We read the Bible and see that Jesus taught his disciples to pray “the Lord’s Prayer” and we naturally think, “So, that’s what Jesus did and that’s how the prayer got started.” How could anyone devise complicated theories to arrive at any other viewpoint?

But here’s a catch.

If the Prayer was composed by Jesus and taught to his disciples, then it is the only thing of the kind he ever did. Jesus did not commit his teaching to writing because he believed that his disciples were, like St. Paul’s, his epistle written in fleshy tables of the heart, and that the Holy Spirit would guide them into all truth. To teach something by heart is the same in principle as to write it down, and there is no statement in the gospels that Jesus ever taught his disciples by heart any other thing than the Lord’s Prayer. Jesus might have made an exception in favour of a single prayer, but there is no very obvious reason why he should so have done.

Goulder, 32

Trust scholars to make things complicated. But this one is just getting started. I’ll paraphrase.

If Jesus taught the Prayer then we can assume that the Twelve knew it by heart, and surely they taught their converts to learn it by heart, too. After all, this is the only thing Jesus told them to learn by heart, so they surely did so. Peter, James, John supervised the church in Jerusalem; Barnabas was their disciple in Jerusalem and apostle in Antioch. Paul, who worked with Barnabas, taught the same message, he insists, as the other apostles. At what point would variant versions of the prayer (as we have in two gospels) have arisen? Surely one of the apostles would have stepped in to fix things if he ever heard of the teaching being corrupted.

Matthew and Luke document different versions of the prayer but Mark, generally believed to be the earliest gospel, didn’t mention it. Strange, especially if it were the only thing, and presumably, therefore, the most important thing, that Jesus wanted them to learn to repeat.
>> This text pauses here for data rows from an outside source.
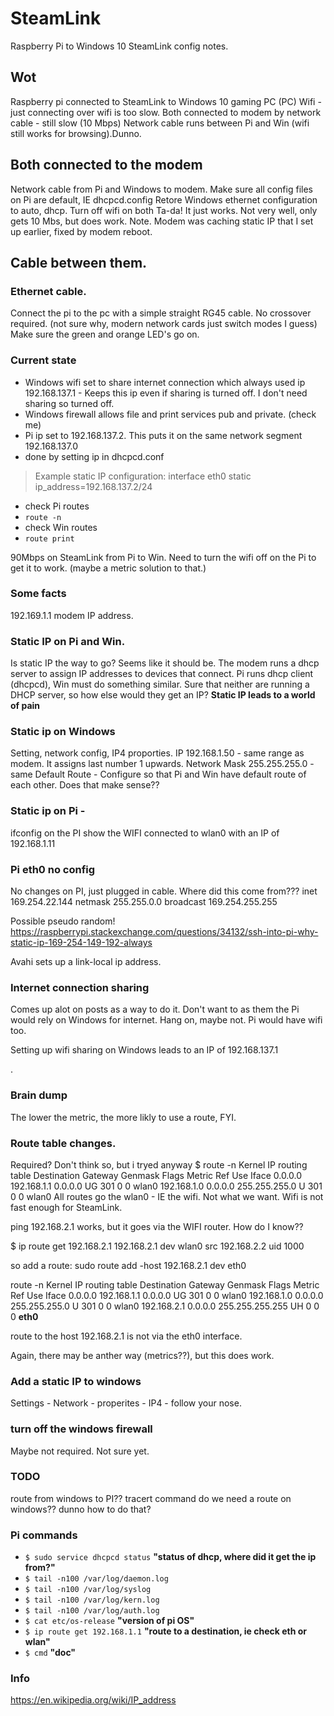 # SteamLink
Raspberry Pi to Windows 10 SteamLink config notes.

## Wot
Raspberry pi connected to SteamLink to Windows 10 gaming PC (PC)
Wifi - just connecting over wifi is too slow.
Both connected to modem by network cable - still slow (10 Mbps)
Network cable runs between Pi and Win (wifi still works for browsing).Dunno.

## Both connected to the modem
Network cable from Pi and Windows to modem.
Make sure all config files on Pi are default, IE dhcpcd.config
Retore Windows ethernet configuration to auto, dhcp.
Turn off wifi on both
Ta-da! It just works. Not very well, only gets 10 Mbs, but does work.
Note. Modem was caching static IP that I set up earlier, fixed by modem reboot.

## Cable between them.

### Ethernet cable.
Connect the pi to the pc with a simple straight RG45 cable. No crossover required. (not sure why, modern network cards just switch modes I guess)
Make sure the green and orange LED's go on.

### Current state
* Windows wifi set to share internet connection which always used ip 192.168.137.1 - Keeps this ip even if sharing is turned off. I don't need sharing so turned off. 
* Windows firewall allows file and print services pub and private. (check me)
* Pi ip set to 192.168.137.2. This puts it on the same network segment 192.168.137.0
 * done by setting ip in dhcpcd.conf
>  Example static IP configuration:
interface eth0
static ip_address=192.168.137.2/24
* check Pi routes
 * `route -n`
* check Win routes
 * `route print`

90Mbps on SteamLink from Pi to Win.
Need to turn the wifi off on the Pi to get it to work. (maybe a metric solution to that.)

### Some facts
192.169.1.1 modem IP address. 

### Static IP on Pi and Win.
Is static IP the way to go? Seems like it should be. The modem runs a dhcp server to assign IP addresses to devices that connect. Pi runs dhcp client (dhcpcd), Win must do something similar. Sure that neither are running a DHCP server, so how else would they get an IP?
**Static IP leads to a world of pain**

### Static ip on Windows
Setting, network config, IP4 proporties.
IP 192.168.1.50 - same range as modem. It assigns last number 1 upwards.
Network Mask 255.255.255.0 - same 
Default Route - Configure so that Pi and Win have default route of each other. Does that make sense??

### Static ip on Pi - 
ifconfig on the PI show the WIFI connected to wlan0 with an IP of 192.168.1.11

### Pi eth0 no config
No changes on PI, just plugged in cable. Where did this come from???
 inet 169.254.22.144  netmask 255.255.0.0  broadcast 169.254.255.255

Possible pseudo random!
https://raspberrypi.stackexchange.com/questions/34132/ssh-into-pi-why-static-ip-169-254-149-192-always

Avahi sets up a link-local ip address. 


### Internet connection sharing
Comes up alot on posts as a way to do it. Don't want to as them the Pi would rely on Windows for internet. Hang on, maybe not. Pi would have wifi too.

Setting up wifi sharing on Windows leads to an IP of 192.168.137.1

.

### Brain dump

The lower the metric, the more likly to use a route, FYI.

### Route table changes.
Required? Don't think so, but i tryed anyway
$ route -n
Kernel IP routing table
Destination     Gateway         Genmask         Flags Metric Ref    Use Iface
0.0.0.0         192.168.1.1     0.0.0.0         UG    301    0        0 wlan0
192.168.1.0     0.0.0.0         255.255.255.0   U     301    0        0 wlan0
All routes go the wlan0 - IE the wifi. Not what we want. Wifi is not fast enough for SteamLink.

ping 192.168.2.1 works, but it goes via the WIFI router. How do I know??

$ ip route get  192.168.2.1 
192.168.2.1 dev wlan0 src 192.168.2.2 uid 1000

so add a route:
sudo route add -host 192.168.2.1  dev eth0

route -n
Kernel IP routing table
Destination     Gateway         Genmask         Flags Metric Ref    Use Iface
0.0.0.0         192.168.1.1     0.0.0.0         UG    301    0        0 wlan0
192.168.1.0     0.0.0.0         255.255.255.0   U     301    0        0 wlan0
192.168.2.1     0.0.0.0         255.255.255.255 UH    0      0        0 **eth0**

route to the host 192.168.2.1 is not via the eth0 interface. 

Again, there may be anther way (metrics??), but this does work.

### Add a static IP to windows
Settings - Network - properites - IP4 - follow your nose.

### turn off the windows firewall
Maybe not required. Not sure yet.

### TODO
route from windows to PI?? tracert command
do we need a route on windows?? dunno how to do that?

### Pi commands

* `$ sudo service dhcpcd status` **"status of  dhcp, where did it get the ip from?"**
* `$ tail -n100 /var/log/daemon.log`
* `$ tail -n100 /var/log/syslog`
* `$ tail -n100 /var/log/kern.log`
* `$ tail -n100 /var/log/auth.log`
* `$ cat etc/os-release` **"version of pi OS"**
* `$ ip route get 192.168.1.1` **"route to a destination, ie check eth or wlan"**
* `$ cmd` **"doc"**

### Info
https://en.wikipedia.org/wiki/IP_address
The absence of the Prayer in Mark becomes more problematic when we notice that three times Mark comes close to writing prayers that have distinct echoes of the Lord’s Prayer. So surely he could not have simply forgotten to mention Jesus’ teaching on this point. (In Mark 11:25-26 Jesus tells his disciples to forgive others when they pray or God won’t forgive them; in Mark 14:36 Jesus prays to his Father to remove a trial or temptation or test from him, and he then adds “thy will be done”.)

Since Luke’s version of the Prayer is shorter it is widely held that his version is the original. The reasoning is that liturgical scripts tend to expand over time. There are semantic and stylistic arguments to indicate that Matthew’s Prayer contains characteristic Matthean language and that Luke’s version contains characteristic Lucan language. It would appear to follow that each derived their versions of the Prayer from different sources. Matthew is thought to have taken his from Q (the “lost sayings source that is thought to have been known to both Matthew and Luke) and Luke to have taken his from his special or unique material, L. Both Q and L are then presumed to have derived from Jesus’ original teaching in Aramaic. But Q and L appear to be so different in places that they cannot have come from the same single source. So this scholarly theory gets into murky unknowns.

Nonetheless, Luke’s shorter version suggests that Matthew has expanded on an original prayer. Luke is at least evidence that Matthew’s Lord’s Prayer was unknown to him. Matthew has evidently expanded on an original idea.

But here is the coup de grâce:

The most remarkable assumption of all is that two generations after the Prayer had been committed to the Apostles St. Matthew should have been at liberty to expand and improve it at will. Are we truly to believe that any Christian had the effrontery to elaborate and improve the one piece of liturgy composed by the Lord himself, or that any church would have accepted his amendments, when the Prayer had been part of every Christian’s catechism, and had been used (on a conservative estimate) for forty-five years? To what purpose have credal scholars laboured to show how rapidly the newly composed creeds were accepted and reverenced verbatim in the fourth century? The assumption is incredible, and would never have been made but for a simple fallacy over the doxology. If, the argument runs, the scribes who added the doxology, and different versions of the doxology, to the Matthaean Prayer were at liberty to improve the Paternoster, and the author of the Didache likewise, why should not the same licence be accorded to the evangelist? It is not for the first time that reverence for tradition has inspired false argument. A sound argument must run : it is impossible that St. Matthew should have had licence to amend a Prayer composed by Jesus, and it is a fortiori impossible that his scribes, or the author of the Didache, should have had this licence. Therefore Jesus did not compose the Lord’s Prayer.

Goulder, 34 (my bolding)

I’ll be following up a question that has arisen on social media: How could Luke have possibly known Matthew’s gospel and revised it when we see what an inferior job he made of transcribing the Lord’s Prayer? There are several good reasons to believe Luke’s shorter version is in response to Matthew’s.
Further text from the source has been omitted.